#### Supplied material ####

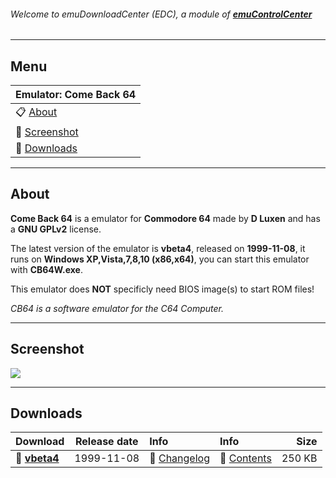 ###### Welcome to emuDownloadCenter (EDC), a module of [**emuControlCenter**](https://github.com/PhoenixInteractiveNL/emuControlCenter/wiki/)
***
## Menu
| **Emulator: Come Back 64** |
|:---------|
| :clipboard: [About](#about) |
| :sunrise: [Screenshot](#screenshot) |
| :floppy_disk: [Downloads](#downloads) |
***
## About
**Come Back 64** is a emulator for **Commodore 64** made by **D Luxen** and has a **GNU GPLv2** license.

The latest version of the emulator is **vbeta4**, released on **1999-11-08**, it runs on **Windows XP,Vista,7,8,10 (x86,x64)**, you can start this emulator with **CB64W.exe**.

This emulator does **NOT** specificly need BIOS image(s) to start ROM files!

_CB64 is a software emulator for the C64 Computer._
***
## Screenshot
![](https://raw.githubusercontent.com/PhoenixInteractiveNL/emuDownloadCenter/master/hooks/comeback64/screen.jpg)
***
## Downloads
| Download | Release date  | Info       | Info       | Size       |
|:---------|:-------------:|:-----------|:-----------|-----------:|
| :floppy_disk: [**vbeta4**](https://github.com/PhoenixInteractiveNL/edc-repo0002/raw/master/comeback64/beta4.7z) | 1999-11-08 | :page_facing_up: [Changelog](https://github.com/PhoenixInteractiveNL/edc-repo0002/blob/master/comeback64/beta4_changelog.txt) | :mag_right: [Contents](https://github.com/PhoenixInteractiveNL/edc-repo0002/blob/master/comeback64/beta4_contents.txt) | 250 KB |
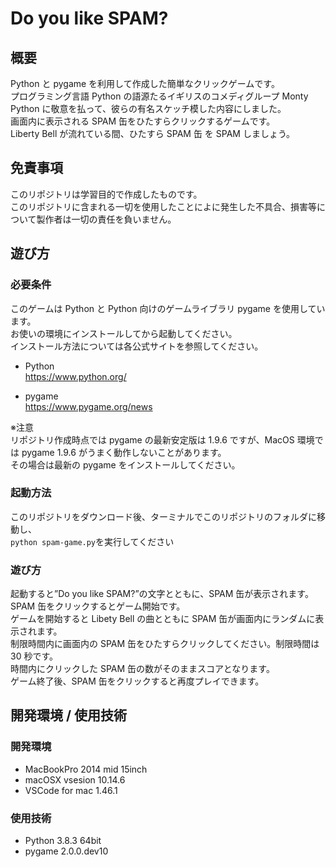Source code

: # Do you like SPAM?

## 概要

Python と pygame を利用して作成した簡単なクリックゲームです。<br>
プログラミング言語 Python の語源たるイギリスのコメディグループ Monty Python に敬意を払って、彼らの有名スケッチ模した内容にしました。</br>
画面内に表示される SPAM 缶をひたすらクリックするゲームです。</br>
Liberty Bell が流れている間、ひたすら SPAM 缶 を SPAM しましょう。</br>

## 免責事項

このリポジトリは学習目的で作成したものです。</br>
このリポジトリに含まれる一切を使用したことによに発生した不具合、損害等について製作者は一切の責任を負いません。</br>

## 遊び方

### 必要条件

このゲームは Python と Python 向けのゲームライブラリ pygame を使用しています。</br>
お使いの環境にインストールしてから起動してください。</br>
インストール方法については各公式サイトを参照してください。

- Python</br>
  https://www.python.org/

- pygame</br>
  https://www.pygame.org/news

※注意</br>
リポジトリ作成時点では pygame の最新安定版は 1.9.6 ですが、MacOS 環境では pygame 1.9.6 がうまく動作しないことがあります。</br>
その場合は最新の pygame をインストールしてください。

### 起動方法

このリポジトリをダウンロード後、ターミナルでこのリポジトリのフォルダに移動し、</br>`python spam-game.py`を実行してください

### 遊び方

起動すると”Do you like SPAM?”の文字とともに、SPAM 缶が表示されます。SPAM 缶をクリックするとゲーム開始です。</br>
ゲームを開始すると Libety Bell の曲とともに SPAM 缶が画面内にランダムに表示されます。</br>
制限時間内に画面内の SPAM 缶をひたすらクリックしてください。制限時間は 30 秒です。</br>
時間内にクリックした SPAM 缶の数がそのままスコアとなります。</br>
ゲーム終了後、SPAM 缶をクリックすると再度プレイできます。</br>

## 開発環境 / 使用技術

### 開発環境

- MacBookPro 2014 mid 15inch
- macOSX vsesion 10.14.6
- VSCode for mac 1.46.1

### 使用技術

- Python 3.8.3 64bit
- pygame 2.0.0.dev10
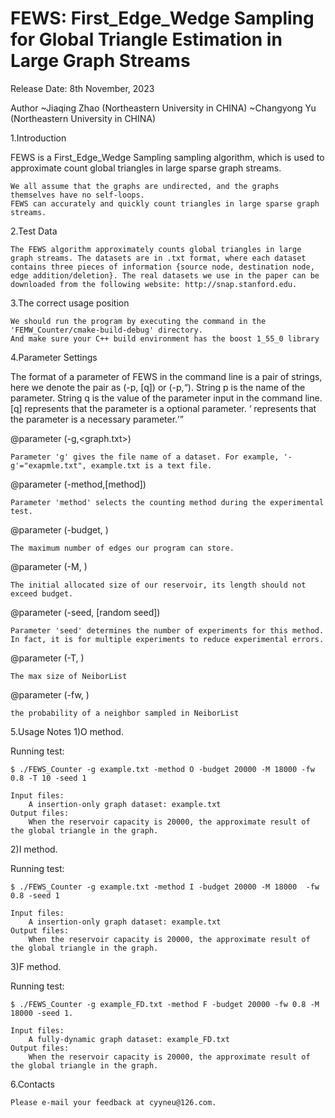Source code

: # FEWS:  First_Edge_Wedge Sampling for Global Triangle Estimation in Large Graph Streams

Release Date: 8th November, 2023

Author
    ~Jiaqing Zhao (Northeastern University in CHINA)
	~Changyong Yu (Northeastern University in CHINA)


1.Introduction

FEWS is a First_Edge_Wedge Sampling sampling algorithm, which is used to approximate count global triangles in large sparse graph streams. 

	We all assume that the graphs are undirected, and the graphs themselves have no self-loops.
	FEWS can accurately and quickly count triangles in large sparse graph streams. 


2.Test Data

	The FEWS algorithm approximately counts global triangles in large graph streams. The datasets are in .txt format, where each dataset contains three pieces of information {source node, destination node, edge addition/deletion}. The real datasets we use in the paper can be downloaded from the following website: http://snap.stanford.edu.


3.The correct usage position

    We should run the program by executing the command in the 'FEMW_Counter/cmake-build-debug' directory.
    And make sure your C++ build environment has the boost 1_55_0 library
    
    
4.Parameter Settings

The format of a parameter of FEWS in the command line is a pair of strings, here we denote the pair as (-p, [q]) or (-p,<q>). String p is the name of the parameter. String q is the value of the parameter input in the command line. [q] represents that the parameter is a optional parameter. <q> represents that the parameter is a necessary parameter.

@parameter (-g,<graph.txt>)

	Parameter 'g' gives the file name of a dataset. For example, '-g'="exapmle.txt", example.txt is a text file.

@parameter (-method,[method])

	Parameter 'method' selects the counting method during the experimental test.

@parameter (-budget, <memory-cost>)

	The maximum number of edges our program can store.
	
@parameter (-M, <reservoir-size>)

	The initial allocated size of our reservoir, its length should not exceed budget.
	
@parameter (-seed, [random seed])

	Parameter 'seed' determines the number of experiments for this method. In fact, it is for multiple experiments to reduce experimental errors. 

@parameter (-T, <max-neighborList-size>)

	The max size of NeiborList
	
@parameter (-fw, <first-weight of neighborList>)

	the probability of a neighbor sampled in NeiborList

5.Usage Notes
1)O method. 

Running test:

	$ ./FEWS_Counter -g example.txt -method O -budget 20000 -M 18000 -fw 0.8 -T 10 -seed 1

    Input files:
		A insertion-only graph dataset: example.txt
    Output files:
		When the reservoir capacity is 20000, the approximate result of the global triangle in the graph.

2)I method. 

Running test:

	$ ./FEWS_Counter -g example.txt -method I -budget 20000 -M 18000  -fw 0.8 -seed 1

    Input files:
		A insertion-only graph dataset: example.txt
    Output files:
		When the reservoir capacity is 20000, the approximate result of the global triangle in the graph.


3)F method. 

Running test:

	$ ./FEWS_Counter -g example_FD.txt -method F -budget 20000 -fw 0.8 -M 18000 -seed 1.

	Input files:
		A fully-dynamic graph dataset: example_FD.txt
	Output files:
		When the reservoir capacity is 20000, the approximate result of the global triangle in the graph.

6.Contacts

	Please e-mail your feedback at cyyneu@126.com.

    



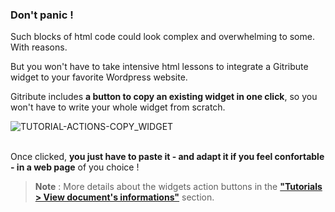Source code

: ### Don't panic !

Such blocks of html code could look complex and overwhelming to some. With reasons.

But you won't have to take intensive html lessons to integrate a Gitribute widget to your favorite Wordpress website.

Gitribute includes **a button to copy an existing widget in one click**, so you won't have to write your whole widget from scratch.

<div>
  <img
    alt="TUTORIAL-ACTIONS-COPY_WIDGET"
    src="https://raw.githubusercontent.com/multi-coop/gitribute-documentation-content/main/images/tutorial/commented/tutorial-08.png"
    />
</div>

<br>

Once clicked, **you just have to paste it - and adapt it if you feel confortable - in a web page** of you choice !

> **Note** : More details about the widgets action buttons in the **["Tutorials > View document's informations"](/tutorial-actions)** section.
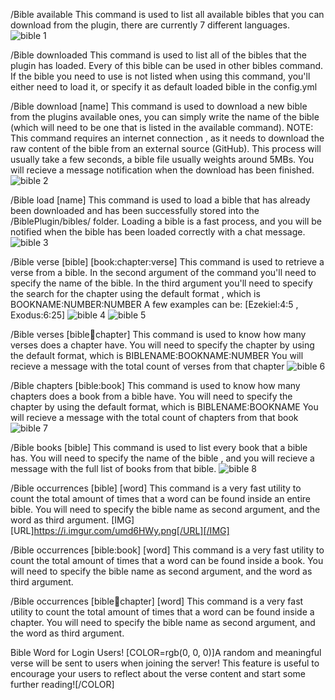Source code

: /Bible available
This command is used to list all available bibles that you can download from the plugin, there are currently 7 different languages.
![bible 1](https://github.com/user-attachments/assets/dea1bacf-247d-4053-914b-0092997eeec3)

/Bible downloaded
This command is used to list all of the bibles that the plugin has loaded. Every of this bible can be used in other bibles command. If the bible you need to use is not listed when using this command, you'll either need to load it, or specify it as default loaded bible in the config.yml

/Bible download [name]
This command is used to download a new bible from the plugins available ones, you can simply write the name of the bible (which will need to be one that is listed in the available command).
NOTE: This command requires an internet connection , as it needs to download the raw content of the bible from an external source (GitHub).
This process will usually take a few seconds, a bible file usually weights around 5MBs. You will recieve a message notification when the download has been finished.
![bible 2](https://github.com/user-attachments/assets/b2ba1acf-d1c3-4505-8099-f13b05a28eb5)

/Bible load [name]
This command is used to load a bible that has already been downloaded and has been successfully stored into the /BiblePlugin/bibles/ folder. Loading a bible is a fast process, and you will be notified when the bible has been loaded correctly with a chat message.
![bible 3](https://github.com/user-attachments/assets/e8c4da0c-1acd-4d7b-b121-7cfd3686a73f)

/Bible verse [bible] [book:chapter:verse]
This command is used to retrieve a verse from a bible. In the second argument of the command you'll need to specify the name of the bible.
In the third argument you'll need to specify the search for the chapter using the default format , which is BOOKNAME:NUMBER:NUMBER
A few examples can be: [Ezekiel:4:5 , Exodus:6:25]
![bible 4](https://github.com/user-attachments/assets/e4db70ba-8248-4dd1-9395-5c567c5a00c8)
![bible 5](https://github.com/user-attachments/assets/81ceddc2-65ad-40f3-a7a5-526b94cd96f6)

/Bible verses [bible:book:chapter]
This command is used to know how many verses does a chapter have.
You will need to specify the chapter by using the default format, which is
BIBLENAME:BOOKNAME:NUMBER
You will recieve a message with the total count of verses from that chapter
![bible 6](https://github.com/user-attachments/assets/59db2c97-0df6-4b04-99c3-8a80d7d1ac55)

/Bible chapters [bible:book]
This command is used to know how many chapters does a book from a bible have. You will need to specify the chapter by using the default format, which is BIBLENAME:BOOKNAME
You will recieve a message with the total count of chapters from that book
![bible 7](https://github.com/user-attachments/assets/63156bfd-7ae7-4268-bc20-c496ac744802)

/Bible books [bible]
This command is used to list every book that a bible has. You will need to specify the name of the bible , and you will recieve a message with the full list of books from that bible.
![bible 8](https://github.com/user-attachments/assets/3e6d4bc8-d702-43aa-b1d3-1cffe050e24f)

/Bible occurrences [bible] [word]
This command is a very fast utility to count the total amount of times that a word can be found inside an entire bible. You will need to specify the bible name as second argument, and the word as third argument.
[IMG][URL]https://i.imgur.com/umd6HWy.png[/URL][/IMG]


/Bible occurrences [bible:book] [word]
This command is a very fast utility to count the total amount of times that a word can be found inside a book. You will need to specify the bible name as second argument, and the word as third argument.

/Bible occurrences [bible:book:chapter] [word]
This command is a very fast utility to count the total amount of times that a word can be found inside a chapter. You will need to specify the bible name as second argument, and the word as third argument.

Bible Word for Login Users!
[COLOR=rgb(0, 0, 0)]A random and meaningful verse will be sent to users when joining the server! This feature is useful to encourage your users to reflect about the verse content and start some further reading![/COLOR]

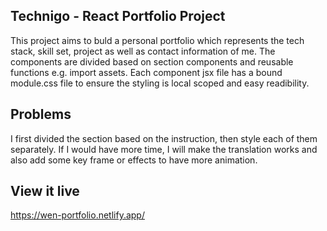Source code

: ## Technigo - React Portfolio Project

This project aims to buld a personal portfolio which represents the tech stack, skill set, project as well as contact information of me.
The components are divided based on section components and reusable functions e.g. import assets.
Each component jsx file has a bound module.css file to ensure the styling is local scoped and easy readibility.

## Problems

I first divided the section based on the instruction, then style each of them separately. If I would have more time, I will make the translation works and also add some key frame or effects to have more animation.

## View it live

https://wen-portfolio.netlify.app/
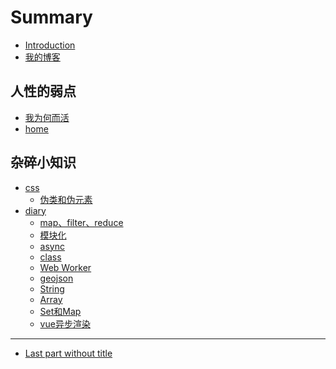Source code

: <!--
 * @Author: your name
 * @Date: 2020-09-21 20:00:27
 * @LastEditTime: 2020-10-19 20:39:01
 * @LastEditors: Please set LastEditors
 * @Description: In User Settings Edit
 * @FilePath: /node/gitbook/SUMMARY.md
-->
# Summary

* [Introduction](README.md)
* [我的博客](https://ouyangresume.github.io/)

## 人性的弱点
* [我为何而活](part1/writing.md)
* [home](part1/home.md)

## 杂碎小知识
* [css](css/index.md)
    * [伪类和伪元素](css/伪类和伪元素.md)
* [diary](diary/index.md)
    * [map、filter、reduce](diary/map、filter、reduce.md)
    * [模块化](diary/模块化.md)
    * [async](diary/async.md)
    * [class](diary/class.md)
    * [Web Worker](diary/WebWorker.md)
    * [geojson](diary/Geojson类似实例.md)
    * [String](diary/内置对象String方法.md)
    * [Array](diary/内置对象Array方法.md)
    * [Set和Map](diary/内置对象Set和Map.md)
    * [vue异步渲染](diary/Vue的异步渲染.md)

-----
* [Last part without title](part3/title.md)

####

Go line by line through the records and copy those that contain the word "process".

### Expected answer
This process will usually take a few seconds, a bible file usually weights around 5MBs. You will recieve a message notification when the download has been finished.
This command is used to load a bible that has already been downloaded and has been successfully stored into the /BiblePlugin/bibles/ folder. Loading a bible is a fast process, and you will be notified when the bible has been loaded correctly with a chat message.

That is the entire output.